Example B6 is a method according to Example B1, further comprising adding multiple SB entries to the SB, in response to the processor core executing multiple store instructions that are part of the atomic region of code; and causing all of the SB entries associated with the atomic region to become walk enabled at once, in conjunction with committing the transaction associated with the atomic region. Example B6 may also include the features of any one or more of Examples B2-B5.

Example B7 is a method according to Example B6, wherein the operation of causing all of the SB entries associated with the atomic region to become walk enabled at once comprises updating a commit pointer in the SB.

Example B8 is a method according to Example B7, further comprising determining, at a senior store pipeline (SSP) in the processor core, whether the commit pointer matches a senior pointer in the SB; and causing the SSP to stop walking entries from the SB when the commit pointer matches the senior pointer.

Example B9 is a method according to Example B 1, further comprising discarding the SB entry from the SB, in response to a senior store pipeline (SSP) in the processor core completing a pipeline walk for the SB entry. Example B9 may also include the features of any one or more of Examples B2-B8.

In view of the wide variety of useful permutations that may be readily derived from the example embodiments described herein, this detailed description is intended to be illustrative only, and should not be construed as limiting the scope of coverage.

Claims

1. An integrated circuit with support for memory atomicity, the integrated circuit comprising:

a processor core comprising a data cache unit (DCU), a store buffer (SB), and a retirement unit; and

memory atomicity facilities in the processor core, wherein the memory atomicity facilities are configured, when engaged, to: add an SB entry to the SB, in response to the processor core executing a store instruction that is part of an atomic region of code; cause the SB entry in the SB to become senior, in response to the retirement unit retiring the store instruction; and cause the SB entry to become walk enabled, in response to the retirement unit committing a transaction associated with the atomic region.

2. An integrated circuit according to claim 1, wherein:

the memory atomicity facilities comprise low-overhead memory atomicity (LOMA) facilities; and

the integrated circuit further comprises robust memory atomicity (RMA) facilities that are configured, when engaged, to cause each individual SB entry to become walk enabled, in response to the retirement unit retiring an individual store instruction which corresponds to the individual SB entry.

3. An integrated circuit according to claim 2, wherein the processor core is configured to:

disable the RMA facilities when the LOMA facilities are engaged; and

disable the LOMA facilities when the RMA facilities are engaged.

4. An integrated circuit according to claim 1, further comprising:

a load buffer (LB) in the core; and

wherein the memory atomicity facilities are configured, when engaged, to: add an LB entry to the LB, in response to the processor core executing a load instruction that is part of the atomic region; and cause the LB entry to be discarded from the LB, in response to the retirement unit committing the transaction associated with atomic region.

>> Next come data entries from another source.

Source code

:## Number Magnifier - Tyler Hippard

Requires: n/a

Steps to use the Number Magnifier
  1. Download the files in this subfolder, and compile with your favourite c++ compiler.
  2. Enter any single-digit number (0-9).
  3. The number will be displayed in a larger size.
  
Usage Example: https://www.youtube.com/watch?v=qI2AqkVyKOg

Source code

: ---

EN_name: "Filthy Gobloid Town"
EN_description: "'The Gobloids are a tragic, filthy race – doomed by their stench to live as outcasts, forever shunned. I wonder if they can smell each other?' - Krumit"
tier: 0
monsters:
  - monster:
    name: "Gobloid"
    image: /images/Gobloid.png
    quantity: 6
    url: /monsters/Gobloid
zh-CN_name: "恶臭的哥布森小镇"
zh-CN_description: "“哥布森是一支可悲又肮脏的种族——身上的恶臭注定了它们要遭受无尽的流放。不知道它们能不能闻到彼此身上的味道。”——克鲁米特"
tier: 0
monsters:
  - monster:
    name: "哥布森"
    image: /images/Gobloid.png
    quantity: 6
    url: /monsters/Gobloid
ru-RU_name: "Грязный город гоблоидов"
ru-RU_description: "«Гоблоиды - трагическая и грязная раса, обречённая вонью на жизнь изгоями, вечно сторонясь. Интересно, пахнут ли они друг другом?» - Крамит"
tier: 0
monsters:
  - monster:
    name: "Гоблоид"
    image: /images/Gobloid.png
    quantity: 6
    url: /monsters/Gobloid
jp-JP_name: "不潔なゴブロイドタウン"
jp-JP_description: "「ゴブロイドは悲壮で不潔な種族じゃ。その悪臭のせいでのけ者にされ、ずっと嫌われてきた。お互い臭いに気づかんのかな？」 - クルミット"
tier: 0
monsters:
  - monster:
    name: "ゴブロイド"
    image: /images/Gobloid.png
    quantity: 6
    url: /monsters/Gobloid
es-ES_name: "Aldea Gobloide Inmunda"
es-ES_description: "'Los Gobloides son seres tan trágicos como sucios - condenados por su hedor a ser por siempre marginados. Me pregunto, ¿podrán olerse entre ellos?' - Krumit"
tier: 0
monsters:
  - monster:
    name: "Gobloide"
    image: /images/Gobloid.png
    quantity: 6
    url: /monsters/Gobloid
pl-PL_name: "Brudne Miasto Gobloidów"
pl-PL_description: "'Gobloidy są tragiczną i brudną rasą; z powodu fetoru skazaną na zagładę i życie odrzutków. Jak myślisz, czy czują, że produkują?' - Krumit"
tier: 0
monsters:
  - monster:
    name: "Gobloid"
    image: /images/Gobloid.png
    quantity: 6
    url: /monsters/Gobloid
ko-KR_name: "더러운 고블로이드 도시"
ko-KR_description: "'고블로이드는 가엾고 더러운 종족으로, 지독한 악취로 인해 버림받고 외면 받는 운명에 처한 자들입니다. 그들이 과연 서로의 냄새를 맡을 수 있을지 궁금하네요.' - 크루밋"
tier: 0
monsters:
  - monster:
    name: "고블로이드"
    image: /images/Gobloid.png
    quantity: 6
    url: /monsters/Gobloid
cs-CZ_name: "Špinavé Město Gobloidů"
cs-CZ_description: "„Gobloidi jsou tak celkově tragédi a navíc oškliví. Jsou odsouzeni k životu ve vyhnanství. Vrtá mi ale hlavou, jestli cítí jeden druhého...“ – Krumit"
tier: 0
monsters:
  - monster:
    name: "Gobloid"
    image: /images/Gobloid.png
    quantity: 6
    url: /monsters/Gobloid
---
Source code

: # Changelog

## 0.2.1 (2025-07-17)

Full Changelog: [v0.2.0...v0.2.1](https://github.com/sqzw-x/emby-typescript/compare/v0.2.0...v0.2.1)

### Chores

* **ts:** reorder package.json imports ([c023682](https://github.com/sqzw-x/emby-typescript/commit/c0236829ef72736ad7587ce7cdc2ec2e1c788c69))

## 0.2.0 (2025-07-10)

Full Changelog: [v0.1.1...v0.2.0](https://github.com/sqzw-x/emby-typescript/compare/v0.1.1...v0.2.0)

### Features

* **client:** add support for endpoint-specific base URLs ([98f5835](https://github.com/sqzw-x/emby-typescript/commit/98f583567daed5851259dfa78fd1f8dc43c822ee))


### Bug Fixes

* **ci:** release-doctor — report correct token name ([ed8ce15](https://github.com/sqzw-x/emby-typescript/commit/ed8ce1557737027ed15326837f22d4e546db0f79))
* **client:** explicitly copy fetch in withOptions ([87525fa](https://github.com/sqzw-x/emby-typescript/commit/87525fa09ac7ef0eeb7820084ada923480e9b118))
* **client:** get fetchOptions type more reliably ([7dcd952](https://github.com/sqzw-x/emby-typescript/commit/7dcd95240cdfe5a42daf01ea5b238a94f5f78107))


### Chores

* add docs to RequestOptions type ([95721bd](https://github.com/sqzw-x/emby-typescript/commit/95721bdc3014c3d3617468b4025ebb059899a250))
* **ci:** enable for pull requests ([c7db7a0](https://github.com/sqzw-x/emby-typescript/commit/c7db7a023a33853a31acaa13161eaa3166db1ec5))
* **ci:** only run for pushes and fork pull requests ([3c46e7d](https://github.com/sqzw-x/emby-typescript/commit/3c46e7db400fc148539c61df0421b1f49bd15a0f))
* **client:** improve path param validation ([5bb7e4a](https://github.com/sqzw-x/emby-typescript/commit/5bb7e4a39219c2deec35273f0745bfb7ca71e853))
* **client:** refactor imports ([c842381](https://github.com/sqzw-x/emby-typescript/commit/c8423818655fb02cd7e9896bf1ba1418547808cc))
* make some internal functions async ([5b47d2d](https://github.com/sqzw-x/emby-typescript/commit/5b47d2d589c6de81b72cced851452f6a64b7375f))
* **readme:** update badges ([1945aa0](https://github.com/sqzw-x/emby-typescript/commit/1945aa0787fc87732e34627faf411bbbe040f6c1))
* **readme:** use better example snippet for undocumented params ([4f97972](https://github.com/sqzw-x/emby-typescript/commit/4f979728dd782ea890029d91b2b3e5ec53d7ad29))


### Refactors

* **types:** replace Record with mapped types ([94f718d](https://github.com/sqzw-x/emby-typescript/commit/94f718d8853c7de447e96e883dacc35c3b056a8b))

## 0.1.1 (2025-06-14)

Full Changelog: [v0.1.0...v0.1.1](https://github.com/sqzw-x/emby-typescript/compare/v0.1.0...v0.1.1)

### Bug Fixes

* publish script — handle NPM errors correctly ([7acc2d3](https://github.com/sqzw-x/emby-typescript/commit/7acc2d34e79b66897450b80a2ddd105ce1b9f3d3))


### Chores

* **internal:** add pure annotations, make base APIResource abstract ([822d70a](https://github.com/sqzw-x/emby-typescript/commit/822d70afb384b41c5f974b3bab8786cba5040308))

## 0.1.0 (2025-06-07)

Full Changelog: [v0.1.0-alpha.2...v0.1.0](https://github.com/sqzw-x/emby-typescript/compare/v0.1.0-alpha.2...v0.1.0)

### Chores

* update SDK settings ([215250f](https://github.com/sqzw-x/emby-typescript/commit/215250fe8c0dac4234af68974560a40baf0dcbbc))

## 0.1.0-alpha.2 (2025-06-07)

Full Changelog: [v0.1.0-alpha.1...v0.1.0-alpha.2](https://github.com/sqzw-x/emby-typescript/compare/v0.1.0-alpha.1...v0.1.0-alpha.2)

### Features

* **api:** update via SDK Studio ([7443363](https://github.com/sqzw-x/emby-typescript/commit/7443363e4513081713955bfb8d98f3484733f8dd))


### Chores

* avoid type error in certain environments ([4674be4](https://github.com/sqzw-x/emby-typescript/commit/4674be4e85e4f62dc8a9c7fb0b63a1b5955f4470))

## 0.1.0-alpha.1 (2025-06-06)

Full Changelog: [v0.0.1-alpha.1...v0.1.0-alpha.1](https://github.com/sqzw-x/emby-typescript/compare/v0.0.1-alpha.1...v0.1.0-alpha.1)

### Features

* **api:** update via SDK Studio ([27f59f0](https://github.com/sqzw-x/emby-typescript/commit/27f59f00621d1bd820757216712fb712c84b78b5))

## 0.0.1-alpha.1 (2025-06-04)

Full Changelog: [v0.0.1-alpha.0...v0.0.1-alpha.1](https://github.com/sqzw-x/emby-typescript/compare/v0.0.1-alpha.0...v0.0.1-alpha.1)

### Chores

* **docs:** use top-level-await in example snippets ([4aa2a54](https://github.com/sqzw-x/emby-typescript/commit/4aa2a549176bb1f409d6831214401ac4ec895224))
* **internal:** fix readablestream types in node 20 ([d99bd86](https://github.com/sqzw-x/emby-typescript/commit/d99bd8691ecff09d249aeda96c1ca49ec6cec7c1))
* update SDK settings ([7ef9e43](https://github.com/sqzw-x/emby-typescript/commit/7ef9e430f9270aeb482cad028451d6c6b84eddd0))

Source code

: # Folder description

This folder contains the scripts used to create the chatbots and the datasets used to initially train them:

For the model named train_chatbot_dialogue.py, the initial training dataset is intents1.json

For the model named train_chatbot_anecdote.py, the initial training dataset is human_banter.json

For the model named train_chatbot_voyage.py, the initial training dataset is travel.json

5. An integrated circuit according to claim 4, wherein:

the processor core comprises a senior load pipeline (SLP); and

the memory atomicity facilities are configured, when engaged, to cause the LB entry to be discarded from the LB without walking the SLP, in response to the retirement unit committing the transaction associated with atomic region.

6. An integrated circuit according to claim 1, wherein:

the memory atomicity facilities, when engaged, are able to add multiple SB entries to the SB, in response to the processor core executing multiple store instructions that are part of the atomic region of code; and

the retirement unit is capable of causing all of the SB entries associated with the atomic region to become walk enabled at once, in conjunction with committing the transaction associated with the atomic region.

7. An integrated circuit according to claim 6, wherein:

the SB comprises a commit pointer; and

the retirement unit is capable of making multiple SB entries walk enabled at once by updating the commit pointer.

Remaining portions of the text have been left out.